Hardcore punk

aggressive and fast subgenre of punk rock

Hardcore punk (or hardcore) is a style of punk music that usually sounds louder, faster and more angry than earlier punk rock music from the 1970s.[1] Hardcore began in the late 1970s. Some of the important bands of the genre are Bad Brains, Black Flag, D.O.A, Minor Threat and Cro-Mags. Hardcore songs often have more political lyrics (words) than songs from 1970s punk.

No one is quite sure where the term "hardcore punk" came from. The band D.O.A. may have helped to make the term more popular with the title of their album Hardcore '81 in 1981.[2][3][4]

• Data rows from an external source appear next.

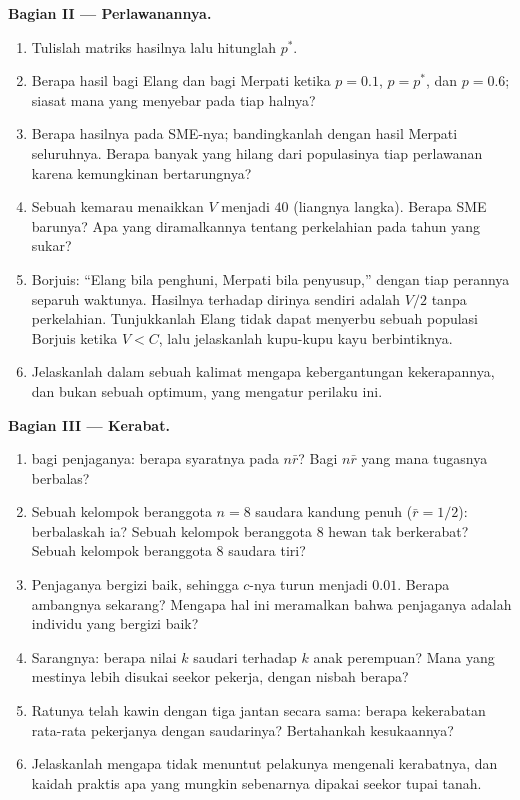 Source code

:\begin{problem}
\medskip
\noindent\textbf{Bagian II --- Perlawanannya.}
\begin{enumerate}[resume]
  \item Tulislah matriks hasilnya lalu hitunglah $p^{*}$.
  \item Berapa hasil bagi Elang dan bagi Merpati ketika $p = 0.1$, $p = p^{*}$, dan $p =
        0.6$; siasat mana yang menyebar pada tiap halnya?
  \item Berapa hasilnya pada SME-nya; bandingkanlah dengan hasil Merpati seluruhnya. Berapa banyak
        yang hilang dari populasinya tiap perlawanan karena kemungkinan
        bertarungnya?
  \item Sebuah kemarau menaikkan $V$ menjadi $40$ (liangnya langka). Berapa SME barunya? Apa
        yang diramalkannya tentang perkelahian pada tahun yang sukar?
  \item Borjuis: ``Elang bila penghuni, Merpati bila penyusup,'' dengan tiap perannya
        separuh waktunya. Hasilnya terhadap dirinya sendiri adalah $V/2$ tanpa
        perkelahian. Tunjukkanlah Elang tidak dapat menyerbu sebuah populasi Borjuis ketika $V
        < C$, lalu jelaskanlah kupu-kupu kayu berbintiknya.
  \item Jelaskanlah dalam sebuah kalimat mengapa kebergantungan kekerapannya, dan bukan sebuah
        optimum, yang mengatur perilaku ini.
\end{enumerate}

\medskip
\noindent\textbf{Bagian III --- Kerabat.}
\begin{enumerate}[resume]
  \item {} bagi penjaganya: berapa syaratnya pada $n\bar r$? Bagi
        $n\bar r$ yang mana tugasnya berbalas?
  \item Sebuah kelompok beranggota $n = 8$ saudara kandung penuh ($\bar r = 1/2$): berbalaskah ia?
        Sebuah kelompok beranggota 8 hewan tak berkerabat? Sebuah kelompok beranggota 8 saudara tiri?
  \item Penjaganya bergizi baik, sehingga $c$-nya turun menjadi $0.01$. Berapa ambangnya
        sekarang? Mengapa hal ini meramalkan bahwa penjaganya adalah individu
        yang bergizi baik?
  \item Sarangnya: berapa nilai  $k$ saudari terhadap $k$
        anak perempuan? Mana yang mestinya lebih disukai seekor pekerja, dengan nisbah berapa?
  \item Ratunya telah kawin dengan tiga jantan secara sama: berapa kekerabatan rata-rata
        pekerjanya dengan saudarinya? Bertahankah kesukaannya?
  \item Jelaskanlah mengapa  tidak menuntut pelakunya
        mengenali kerabatnya, dan kaidah praktis apa yang mungkin sebenarnya dipakai seekor tupai tanah.
\end{enumerate}


\end{problem}
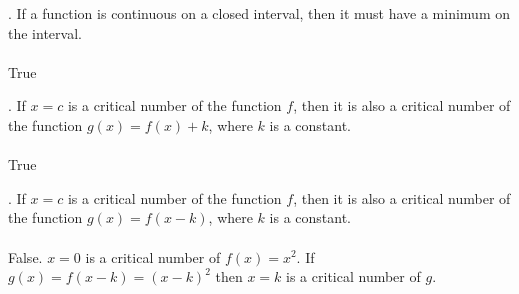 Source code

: \documentclass[11pt]{article}
\begin{document}
\vspace{1cm}
. If a function is continuous on a closed interval, then it must have a minimum on the interval.\\
\\
\indent True

\vspace{1cm}
. If $x=c$ is a critical number of the function $f$, then it is also a critical number of the function $g(x)=f(x)+k$, where $k$ is a constant.\\
\\
\indent True

\vspace{1cm}
. If $x=c$ is a critical number of the function $f$, then it is also a critical number of the function $g(x)=f(x-k)$, where $k$ is a constant.\\
\\
\indent False. $x=0$ is a critical number of $f(x)=x^2$. If $g(x)=f(x-k)=(x-k)^2$ then $x=k$ is a critical number of $g$.
\end{document}
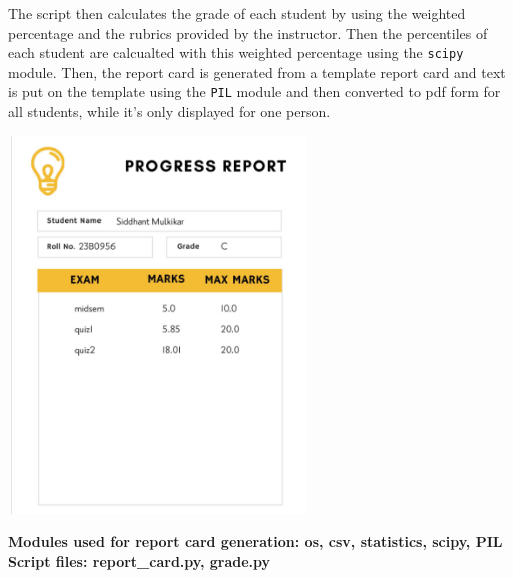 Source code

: \documentclass{article}
\begin{document}
The script then calculates the grade of each student by using the weighted percentage and the rubrics provided by the instructor. Then the percentiles of each student are calcualted with this weighted percentage using the \verb"scipy" module.
Then, the report card is generated from a template report card and text is put on the template using the \verb"PIL" module and then converted to pdf form for all students, while it's only displayed for one person.

\begin{center}
    \includegraphics[height=10cm,width=8cm]{report-card.png}
\end{center}

\textbf{Modules used for report card generation: os, csv, statistics, scipy, PIL}\\

\textbf{Script files: report\_card.py, grade.py}
\end{document}
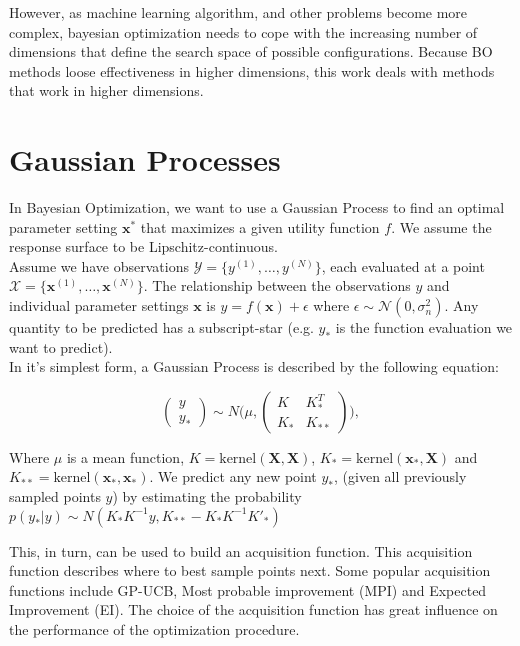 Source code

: However, as machine learning algorithm, and other problems become more complex, bayesian optimization needs to cope with the increasing number of dimensions that define the search space of possible configurations.
Because BO methods loose effectiveness in higher dimensions, this work deals with methods that work in higher dimensions.

\section{Gaussian Processes}
In Bayesian Optimization, we want to use a Gaussian Process to find an optimal parameter setting $\mathbf{x^*}$ that maximizes a given utility function $f$.
We assume the response surface to be Lipschitz-continuous. \\

Assume we have observations $ \mathcal{Y} = \{ y^{(1)}, \ldots, y^{(N)} \}$, each evaluated at a point $ \mathcal{X} = \{  \mathbf{x}^{(1)}, \ldots, \mathbf{x}^{(N)} \}$.
The relationship between the observations $y$ and individual parameter settings $\mathbf{x}$ is $y = f \left( \mathbf{x} \right) + \epsilon$ where $\epsilon \sim  \mathcal{N} \left( 0, \sigma^2_n \right)$. Any quantity to be predicted has a subscript-star (e.g. $y_*$ is the function evaluation we want to predict).\\

In it's simplest form, a Gaussian Process is described by the following equation:

\begin{equation}
\begin{pmatrix} y \\
y_* \end{pmatrix} \sim N\Biggl(\mu,\begin{pmatrix} K & K^T_*\\
 K_* & K_{**} \end{pmatrix}\Biggr),
\end{equation}

Where $\mu$ is a mean function, $K = \text{kernel}(\mathbf{X}, \mathbf{X})$, $K_* = \text{kernel}(\mathbf{x_*}, \mathbf{X})$ and $K_{**} = \text{kernel}(\mathbf{x_*}, \mathbf{x_*})$.
We predict any new point $y_*$, (given all previously sampled points $y$) by estimating the probability $ p(y_*|y) \sim N(K_*K^{-1}y,K_{**}-K_*K^{-1}K'_*) $

This, in turn, can be used to build an acquisition function. 
This acquisition function describes where to best sample points next.
Some popular acquisition functions include GP-UCB, Most probable improvement (MPI) and Expected Improvement (EI).
The choice of the acquisition function has great influence on the performance of the optimization procedure.\\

The first hardcore punk song was "Out of Vogue" by the Santa Ana band The Middle Class. This band started to play a loud type of punk with shouted words. At the same time, the Stimulators, a NYC thrash band, performed their song M.A.C.H.I.N.E. which contains all the elements of hardcore punk. The Stimulators played shows with the Bad Brains, who soon created the song Pay to Cum, which was the fastest punk song ever played at the time.

People in hardcore punk bands and people who listened to hardcore punk wore clothes that were of two types. Some people wore clothes and hairstyles that were strange and a bit scary, like Mohawk hairstyles and leather jackets with metal studs. Other people wore regular clothes like black pants and T-shirts.

At hardcore punk concerts, people did a type of dancing called moshing. This type of dance involves people pushing each other and jumping off the stage.

In the early 1980s, hardcore bands from England began to get noticed, such as Discharge, The Exploited, and The Varukers. Discharge played with a sound that included heavy metal guitar styles.

Hardcore led to the creation of the straight edge movement. People who are straight edge do not use alcohol, tobacco, and other drugs. Straight edge led to two new groups, called hardline and youth crew. Hardcore musicians also created independent record labels in the 1980s.

Many bands had a "Do it Yourself" (DIY) attitude. Bands would record their own albums using simple four-track recorders, and the sell the records themselves at shows or through the mail. Hardcore influenced the creation of new styles of music, including alternative rock, grunge, alternative metal, metalcore, thrash metal and post-hardcore.


Punk fans burning a United States flag in the 1980s.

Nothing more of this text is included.